Date of Graduation

Fall 12-11-2020

Document Type


Degree Name

Doctor of Nursing Practice (DNP)


School of Nursing and Health Professions




Executive Leader DNP

First Advisor

Sara Horton-Deutch

Second Advisor

Jim D'Alfonso


Palliative care prevents and relieves suffering through the early identification and treatment of pain and other symptoms, which can be physical, psychosocial, or spiritual (World Health Organization, 2018). It is usually considered a service provided to oncology patients and has positively impacted their treatment. However, it is not as common for many other diseases where the patient would benefit from palliative care involvement. Presently, if palliative care is offered to nephrology patients, it is after they have started dialysis and are having second thoughts whether to continue this treatment plan as it has either become less effective or is interfering with the patient’s quality of life. It has been demonstrated that elderly patients with co-morbidities might only derive limited survival benefits from dialysis Stopping the dialysis usually leads to imminent death, while those on conservative treatment may live up to an additional 23.4 months (Seccareccia & Downar, 2012). Although Scherer et al. (2018), developed an integrated nephrology and palliative care program, others have been slow to adopt this type of care. The focus of this project was to determine by offering palliative care to patients at earlier stages of Chronic Kidney Disease (CKD), would they accept the intervention and think about what they would like as their goals of care?

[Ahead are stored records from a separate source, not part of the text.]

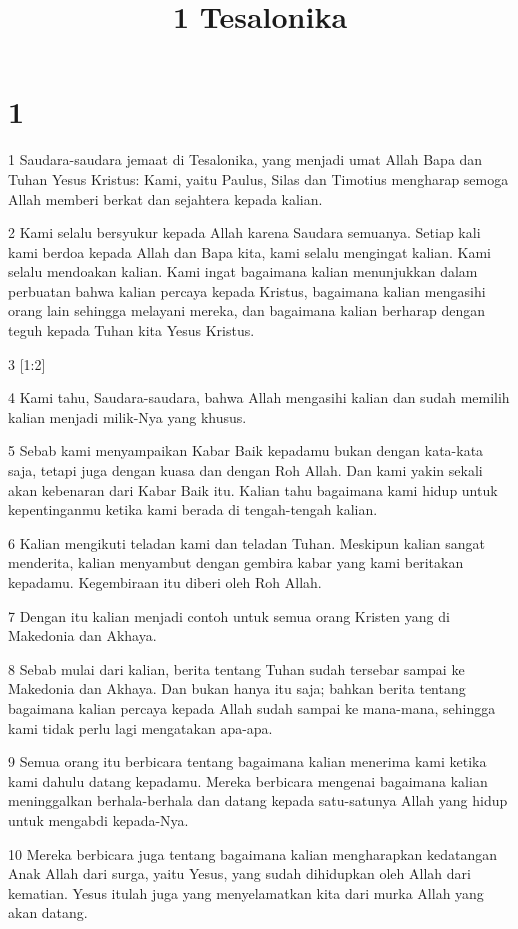 

\title{1 Tesalonika}


\chapter{1}

\par 1 Saudara-saudara jemaat di Tesalonika, yang menjadi umat Allah Bapa dan Tuhan Yesus Kristus: Kami, yaitu Paulus, Silas dan Timotius mengharap semoga Allah memberi berkat dan sejahtera kepada kalian.
\par 2 Kami selalu bersyukur kepada Allah karena Saudara semuanya. Setiap kali kami berdoa kepada Allah dan Bapa kita, kami selalu mengingat kalian. Kami selalu mendoakan kalian. Kami ingat bagaimana kalian menunjukkan dalam perbuatan bahwa kalian percaya kepada Kristus, bagaimana kalian mengasihi orang lain sehingga melayani mereka, dan bagaimana kalian berharap dengan teguh kepada Tuhan kita Yesus Kristus.
\par 3 [1:2]
\par 4 Kami tahu, Saudara-saudara, bahwa Allah mengasihi kalian dan sudah memilih kalian menjadi milik-Nya yang khusus.
\par 5 Sebab kami menyampaikan Kabar Baik kepadamu bukan dengan kata-kata saja, tetapi juga dengan kuasa dan dengan Roh Allah. Dan kami yakin sekali akan kebenaran dari Kabar Baik itu. Kalian tahu bagaimana kami hidup untuk kepentinganmu ketika kami berada di tengah-tengah kalian.
\par 6 Kalian mengikuti teladan kami dan teladan Tuhan. Meskipun kalian sangat menderita, kalian menyambut dengan gembira kabar yang kami beritakan kepadamu. Kegembiraan itu diberi oleh Roh Allah.
\par 7 Dengan itu kalian menjadi contoh untuk semua orang Kristen yang di Makedonia dan Akhaya.
\par 8 Sebab mulai dari kalian, berita tentang Tuhan sudah tersebar sampai ke Makedonia dan Akhaya. Dan bukan hanya itu saja; bahkan berita tentang bagaimana kalian percaya kepada Allah sudah sampai ke mana-mana, sehingga kami tidak perlu lagi mengatakan apa-apa.
\par 9 Semua orang itu berbicara tentang bagaimana kalian menerima kami ketika kami dahulu datang kepadamu. Mereka berbicara mengenai bagaimana kalian meninggalkan berhala-berhala dan datang kepada satu-satunya Allah yang hidup untuk mengabdi kepada-Nya.
\par 10 Mereka berbicara juga tentang bagaimana kalian mengharapkan kedatangan Anak Allah dari surga, yaitu Yesus, yang sudah dihidupkan oleh Allah dari kematian. Yesus itulah juga yang menyelamatkan kita dari murka Allah yang akan datang.

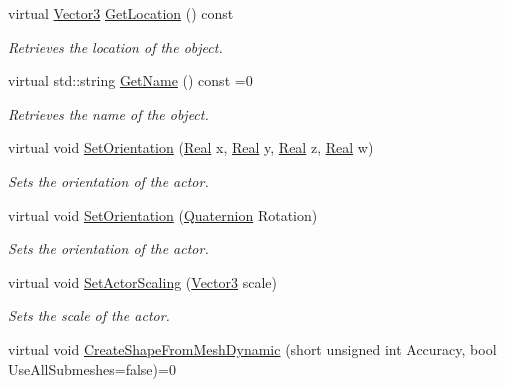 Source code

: \begin{DoxyCompactItemize}
virtual \hyperlink{classphys_1_1Vector3}{Vector3} \hyperlink{classphys_1_1ActorBase_a777b4ea4d6881af76c646b1ba9324d96}{GetLocation} () const 
\begin{DoxyCompactList}\small\item\em Retrieves the location of the object. \item\end{DoxyCompactList}\item 
virtual std::string \hyperlink{classphys_1_1ActorBase_a8309f5bd133c936abe3a856b0240159f}{GetName} () const =0
\begin{DoxyCompactList}\small\item\em Retrieves the name of the object. \item\end{DoxyCompactList}\item 
virtual void \hyperlink{classphys_1_1ActorBase_adbf0cc77031f22597a799fd0f7f8216d}{SetOrientation} (\hyperlink{namespacephys_af7eb897198d265b8e868f45240230d5f}{Real} x, \hyperlink{namespacephys_af7eb897198d265b8e868f45240230d5f}{Real} y, \hyperlink{namespacephys_af7eb897198d265b8e868f45240230d5f}{Real} z, \hyperlink{namespacephys_af7eb897198d265b8e868f45240230d5f}{Real} w)
\begin{DoxyCompactList}\small\item\em Sets the orientation of the actor. \item\end{DoxyCompactList}\item 
virtual void \hyperlink{classphys_1_1ActorBase_ac4b0bf1eff730d94f72d04957efea69d}{SetOrientation} (\hyperlink{classphys_1_1Quaternion}{Quaternion} Rotation)
\begin{DoxyCompactList}\small\item\em Sets the orientation of the actor. \item\end{DoxyCompactList}\item 
virtual void \hyperlink{classphys_1_1ActorBase_a1ac7c692d7f88f39ebb1c1db5deba251}{SetActorScaling} (\hyperlink{classphys_1_1Vector3}{Vector3} scale)
\begin{DoxyCompactList}\small\item\em Sets the scale of the actor. \item\end{DoxyCompactList}\item 
virtual void \hyperlink{classphys_1_1ActorBase_a85a06be4c1f069c45215dc9574e2fb23}{CreateShapeFromMeshDynamic} (short unsigned int Accuracy, bool UseAllSubmeshes=false)=0

\end{DoxyCompactItemize}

The patient panel of one nephrologist from a large urban medical center in the San Francisco Bay Area was used, and those patients who were at CKD stages 3B or 4 were selected for the project. Those patients on the list who already were on dialysis were on the hospital’s palliative care registry or life care planning registry or had previously had a palliative or life care planning consult were eliminated. This left 26 patients who were contacted, 14 patients made appointments, ten had consults, and four did not keep their appointment. After the consultation, four of the patients stated they were interested in conservative treatment. The youngest of these was 57, and the oldest was 82. All these patients had low Tangri scores, which predicted that they had time before reaching end stage renal disease (ESRD), the point at which they would need dialysis.

The project demonstrates that with a palliative care consultation early in the disease process the patient can make informed decisions about their goals of care without being in a crisis state. By explaining to the patient that this is normal care that is ordered by their physician, more patients were willing to accept the consultation, and not think they were being handed a death sentence. These patients received palliative care early enough in their illness, so they had time to decide on their own goals of care and have the opportunity to receive ongoing support as their disease progresses. The National Kidney Foundation (NKF) promotes the use of early palliative care for patients with kidney disease, but the medical community is not always willing to accept conservative treatment as they view dialysis as the gold standard ("Starting or stopping dialysis," 2019). As supported by the literature, early palliative care in any life-limiting disease should be a best practice, just as it is for Oncology patients.